KKTC’de son dönemlerde yaşanan yolsuzluklara ve peşkeşe kesinlikle karşı olduğunu dile getiren Tatar, ihale yasasının da yeniden Meclis’ten geçmesi gerekliliğine inandığını söyledi. Tatar, ihalelerin şeffaf ve açıklanabilir şekilde gerçekleşmesi  gerektiğini ifade etti.

“Ülkelerin kritik-stratejik sektörleri ellerinden çıkarmaları tehlikeli”

Ülkelerin kritik ve stratejik sektörleri ellerinden çıkarmalarının kritik bir öneme sahip olduğuna da değinen Tatar şu şekilde konuştu: “Yap-işlet-devret modellerinin belli bir süreyi aşmaması gerekir. KKTC’deki suyun yönetimi konusundaki tek firmanın oluşu, beraberinde tekelleşme tehlikesini de doğuracak. Öncelikle bu işin projesi  netleşecek ve ihaleye girecek firmalara da ‘yatırım bu kadar, süresi bu kadar, belediyelerin payı bu kadar ve fiyat da bunun üstünde olamaz’ denilecek.” 

KKTC’nin dünyaya uyum sürecinde iş karıştıranlar var

 KKTC’nin dünyaya uyum sürecinde motivasyonun çok önemli olduğunu anlatan Tatar, bu konuda iş karıştıranların çok olduğunu ifade ederek, “Bizim öyle ya da böyle Türkiye’yle müzakere ederek ilişkilerimizi geliştirmemiz lazım. Halkı da ikna ederek, durumları anlatarak, umut pompalayarak çalışmalar yapılması lazım.

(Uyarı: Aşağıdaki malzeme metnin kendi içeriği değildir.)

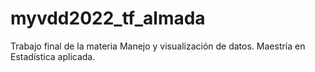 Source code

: # myvdd2022_tf_almada
Trabajo final de la materia Manejo y visualización de datos. Maestría en Estadística aplicada.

Hükümetin halka umut aşılaması lazım, bu olmazsa ekonomi daha da küçülür” şeklinde konuştu.

“Güney bizi by-pass etmek istiyor”

Açıklamalarında, Kıbrıs müzakere sürecine yönelik kaygılarını da dile getiren Tatar, özellikle mülteci krizi süresince Güney'in Türkiye'ye şantaj yaparak ve Kıbrıs Türkü'nü de By-Pass etme gayretiyle sonuç almaya çalıştığını belirtti.

“Bugün bir referandum olsa sonuç ‘Hayır’ çıkar”

Müzakerelerin seyri ve sonucu konusunda da değerlendirmelerde bulunan Ersin Tatar, "Bugün bir referandum olması durumunda Kıbrıs Türk tarafından "Hayır” çıkacağını düşünüyorum" diyen Tatar, “Halk bir samimiyet görmüyor. Şu anda Annan Planı’na evet diyen herkes bugün referanduma hayır diyeceğini söylüyor” şeklinde konuştu. Kıbrıs Türk tarafının Rum tarafıyla yapılan müzakere masasından kaçamayacağı gerçeğinin ortada olduğunu ancak sabırlı olunmasının tek şart olduğunu da söyleyen Tatar, halkın bilgilendirilmesinin de elzem olduğunu ifade etti.